The Web-at-Risk:
A Distributed Approach to Preserving our Nation's Political Cultural Heritage
Content Identification, Selection, and Acquisition Path
 
POLICY
SETTING
Policy factors influencing web archiving include political mandates, organizational mission, financial parameters, and technical capabilities.
SELECTION
Selection Choice of web-published materials for archiving is impacted by the focus of the collection, unit of selection, web boundaries, copyright obligations, and authenticity of materials.
Acquisition Web-published materials are acquired or 'harvested' using crawling tools, which either globally or selectively capture web-published materials.
CURATION
Description Baseline metadata is machine-generated and gathered by a crawler at the time of data capture. Enriched metadata is generally specific to an organization and contains a mixture of human-generated metadata added subsequent to data capture as well as machine-generated metadata.
Organization Digital archives of web-published materials typically either retain the organizational structure of the materials as they existed on the web at the time of capture or modify the organizational structure to suit the archive's mission or constraints.
Presentation Presentation of web archive materials is related to how the content was captured and to post-harvest descriptive and organizational analysis.
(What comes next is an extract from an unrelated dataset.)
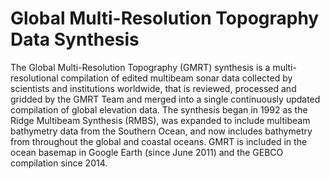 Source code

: # Global Multi-Resolution Topography Data Synthesis

The Global Multi-Resolution Topography (GMRT) synthesis is a multi-resolutional compilation of edited multibeam sonar data collected by scientists and institutions worldwide, that is reviewed, processed and gridded by the GMRT Team and merged into a single continuously updated compilation of global elevation data. The synthesis began in 1992 as the Ridge Multibeam Synthesis (RMBS), was expanded to include multibeam bathymetry data from the Southern Ocean, and now includes bathymetry from throughout the global and coastal oceans. GMRT is included in the ocean basemap in Google Earth (since June 2011) and the GEBCO compilation since 2014.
For example, archived materials might mirror the web at the time of their capture or might be categorized in accord with selection criteria, such as image files presented by subject.
Maintenance Several maintenance functions are critical to ensuring the successful use of materials in web archives: software and hardware training for archive support staff; hardware and software maintenance, performance optimization, backups, and upgrades; and duplicate detection.
Deselection Removal of materials from a web archive can be for several reasons: duplication, errors, legal or social considerations (e.g., offensive materials). Risks of removal and retention are weighed against policy and storage costs.
PRESERVATION
Preservation Preservation challenges are numerous. They include persistent naming, format migration and/or emulation, inventory management, volatility, replication, re-validation, curator-operator error, and storage.